Task statement
Reproduce the data in full, exactly as given, leaving images out.

Source material
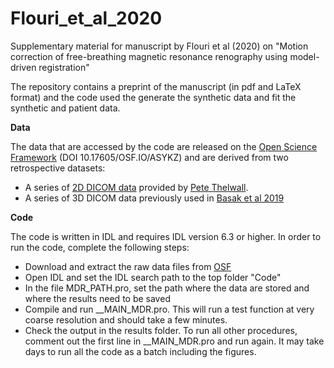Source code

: # Flouri_et_al_2020
Supplementary material for manuscript by Flouri et al (2020) on "Motion correction of free-breathing magnetic resonance renography using model-driven registration"

The repository contains a preprint of the manuscript (in pdf and LaTeX format) and the code used the generate the synthetic data and fit the synthetic and patient data.

**Data**

The data that are accessed by the code are released on the [Open Science Framework](https://osf.io/asykz/) (DOI 10.17605/OSF.IO/ASYKZ) and are derived from two retrospective datasets:

- A series of [2D DICOM data](https://doi.org/10.25405/data.ncl.13180328) provided by [Pete Thelwall](https://www.ncl.ac.uk/magres/staff/profile/petethelwall.html#background).
- A series of 3D DICOM data previously used in [Basak et al 2019](https://www.sciencedirect.com/science/article/abs/pii/S0730725X18305873?via%3Dihub)

**Code**

The code is written in IDL and requires IDL version 6.3 or higher. In order to run the code, complete the following steps:

- Download and extract the raw data files from [OSF](https://osf.io/asykz/)
- Open IDL and set the IDL search path to the top folder "Code"
- In the file MDR_PATH.pro, set the path where the data are stored and where the results need to be saved
- Compile and run __MAIN_MDR.pro. This will run a test function at very coarse resolution and should take a few minutes.
- Check the output in the results folder. To run all other procedures, comment out the first line in __MAIN_MDR.pro and run again. It may take days to run all the code as a batch including the figures.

Your solution
Source code

: # Flouri_et_al_2020
Supplementary material for manuscript by Flouri et al (2020) on "Motion correction of free-breathing magnetic resonance renography using model-driven registration"

The repository contains a preprint of the manuscript (in pdf and LaTeX format) and the code used the generate the synthetic data and fit the synthetic and patient data.

**Data**

The data that are accessed by the code are released on the [Open Science Framework](https://osf.io/asykz/) (DOI 10.17605/OSF.IO/ASYKZ) and are derived from two retrospective datasets:

- A series of [2D DICOM data](https://doi.org/10.25405/data.ncl.13180328) provided by [Pete Thelwall](https://www.ncl.ac.uk/magres/staff/profile/petethelwall.html#background).
- A series of 3D DICOM data previously used in [Basak et al 2019](https://www.sciencedirect.com/science/article/abs/pii/S0730725X18305873?via%3Dihub)

**Code**

The code is written in IDL and requires IDL version 6.3 or higher. In order to run the code, complete the following steps:

- Download and extract the raw data files from [OSF](https://osf.io/asykz/)
- Open IDL and set the IDL search path to the top folder "Code"
- In the file MDR_PATH.pro, set the path where the data are stored and where the results need to be saved
- Compile and run __MAIN_MDR.pro. This will run a test function at very coarse resolution and should take a few minutes.
- Check the output in the results folder. To run all other procedures, comment out the first line in __MAIN_MDR.pro and run again. It may take days to run all the code as a batch including the figures.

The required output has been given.